Manuel Poitras détient un baccalauréat en beaux-arts de l’Université Concordia, pour lequel il obtient le Prix Guido-Molinari pour les arts visuels en atelier en 2020. Il bénéficie d’une bourse du Conseil des arts du Canada pour le développement du projet présenté ici. Il vit et travaille à Montréal.

 

Remerciements

Merci à Adam Basanta, Loïc Chauvin, Alexey Lazarev, Kelly Jazvac, Brandon Poole, Élio Poitras et Romain Poitras.
Merci à Eduardo Diaz, à ma famille et à mes ami·e·s.
Merci au CIRCA Art actuel, à Paule Mainguy de l’Atelier Circulaire, à Natacha Chamko, Peter King et Yan Giguère de l’Atelier Clark, au programme de résidence Pilotenkueche, au Conseil des arts et des lettres du Québec, et au Conseil des arts du Canada.

 

Liste des œuvres:

1. Une rencontre avec l’Arche

Matériaux: canot gonflable, tuiles de toiture en ardoise, pièces de Legos, gazon synthétique, tube de pompe à pression, corde, attaches réutilisables, pompe électrique, epipremnum aureum, eau.

2. Savoirs inondables

Matériaux: livres (textes fondateurs ou emblématiques du néolibéralisme et du libertarianisme, avec quelques biographies de personnages qui ont contribué à la mise en pratique de ces formes de pensées), chaises, tapis, poubelle, tubes de vinyle, pompe électrique, corde, gelée de pétrole.

3. Entropie du dehors et du dedans (versants nord, sud, est, et ouest)
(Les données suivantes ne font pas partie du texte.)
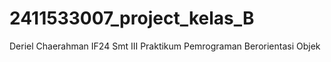 # 2411533007_project_kelas_B
Deriel Chaerahman IF24 Smt III
Praktikum Pemrograman Berorientasi Objek 
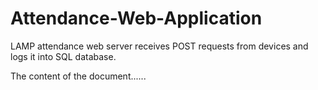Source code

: # Attendance-Web-Application
LAMP attendance web server receives POST requests from devices and logs it into SQL database. 

<html>
<head>
<title>Title of the document</title>
</head>

<body>
The content of the document......
</body>

</html>
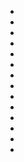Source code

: 

* [](121A.md)
* [](121A-PU--Take01--.md)
* [](121C--NoPref.--.md)
* [](121E.md)
* [](121F--NoPref.--.md)
* [](121G--Take02--.md)
* [](121I--NoPref.--.md)
* [](121J-121H.md)
* [](121K--Take01--.md)
* [](121L--NoPref.--.md)
* [](121M-121M-1--Take01--.md)
* [](121P-121N--Take01--.md)
* [](121Q--Take03--.md)
* [](121S-121T.md)
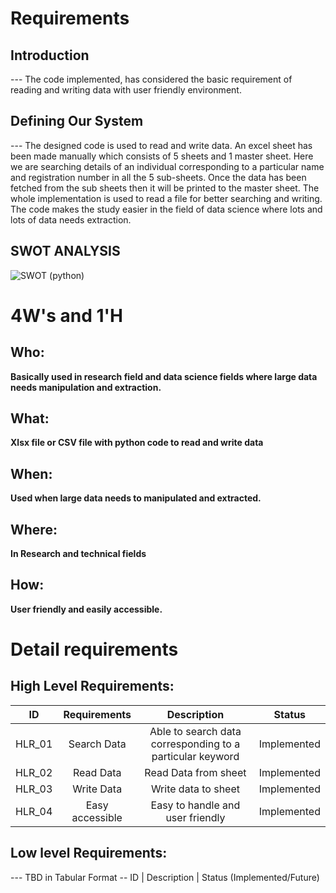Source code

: # Requirements
## Introduction
 --- The code implemented, has considered the basic requirement of reading and writing data with user friendly environment.

## Defining Our System
 --- The designed code is used to read and  write data. An excel sheet has been made manually which consists of 5 sheets and 1 master sheet. Here we are searching details of an individual corresponding to a particular name and registration number in all the 5 sub-sheets. Once the data has been fetched from the sub sheets then it will be printed to the master sheet. The whole implementation is used to read a file for better searching and writing.  The code makes the study easier in the field of data science where lots and lots of data needs extraction.
    
## SWOT ANALYSIS
![SWOT (python)](https://user-images.githubusercontent.com/78867425/111454000-2dbac580-873a-11eb-8aa0-bac850dd807b.PNG)


# 4W&#39;s and 1&#39;H

## Who:

**Basically used in research field and data science fields where large data needs manipulation and extraction.**

## What:

**Xlsx file or CSV file with python code to read and write data**

## When:

**Used when large data needs to manipulated and extracted.**

## Where:

**In Research and technical fields**

## How:

**User friendly and easily accessible.**

# Detail requirements
## High Level Requirements:

**ID**|**Requirements**|**Description**|**Status**
:-----:|:-----:|:-----:|:-----:
HLR_01|Search Data|Able to search data corresponding to a particular keyword|Implemented
HLR_02|Read Data|Read Data from sheet|Implemented
HLR_03|Write Data|Write data to sheet|Implemented
HLR_04|Easy accessible|Easy to handle and user friendly|Implemented

##  Low level Requirements:
--- TBD in Tabular Format 
-- ID | Description | Status (Implemented/Future)
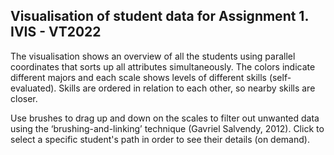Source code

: 
 ## Visualisation of student data for Assignment 1. IVIS - VT2022


The visualisation shows an overview of all the students using parallel coordinates that sorts up all attributes simultaneously.
The colors indicate different majors and each scale shows levels of different skills (self-evaluated). Skills are ordered in relation to each other, so nearby skills are closer.

Use brushes to drag up and down on the scales to filter out unwanted data using the ‘brushing-and-linking’ technique (Gavriel Salvendy, 2012). Click to select a specific student's path in order to see their details (on demand).

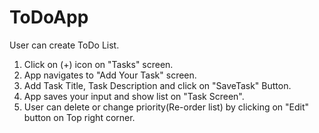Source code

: # ToDoApp
User can create ToDo List.
1. Click on (+) icon on "Tasks" screen.
2. App navigates to "Add Your Task" screen. 
3. Add Task Title, Task Description and click on "SaveTask" Button.
4. App saves your input and show list on "Task Screen".
5. User can delete or change priority(Re-order list) by clicking on "Edit" button on Top right corner.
Impression sous presse d’ardoises de toiture datant de 1885 sur papier BFK Rives 180 ou 300 g/m². Cadres surcyclés. Édition de 4 gravures. Prix sur demande.

4. Catalogue de l’inconfort

Matériaux: coussins, tapis, structure de bois, toile de vinyle, corde, tubes de vinyle, attaches réutilisables, crochets en acier, pompes électriques, eau.

5. Poste d’entraînement en survie II

Matériaux: roues de vélo, souliers de sport, structures de bois, corde, attache réutilisable, bac en plastique, ballon, tubes de vinyle, pompe électrique, eau.

Tous les matériaux utilisés dans l’exposition, mis à part les pompes à eau et les tubes en vinyle, proviennent de l’économie circulaire.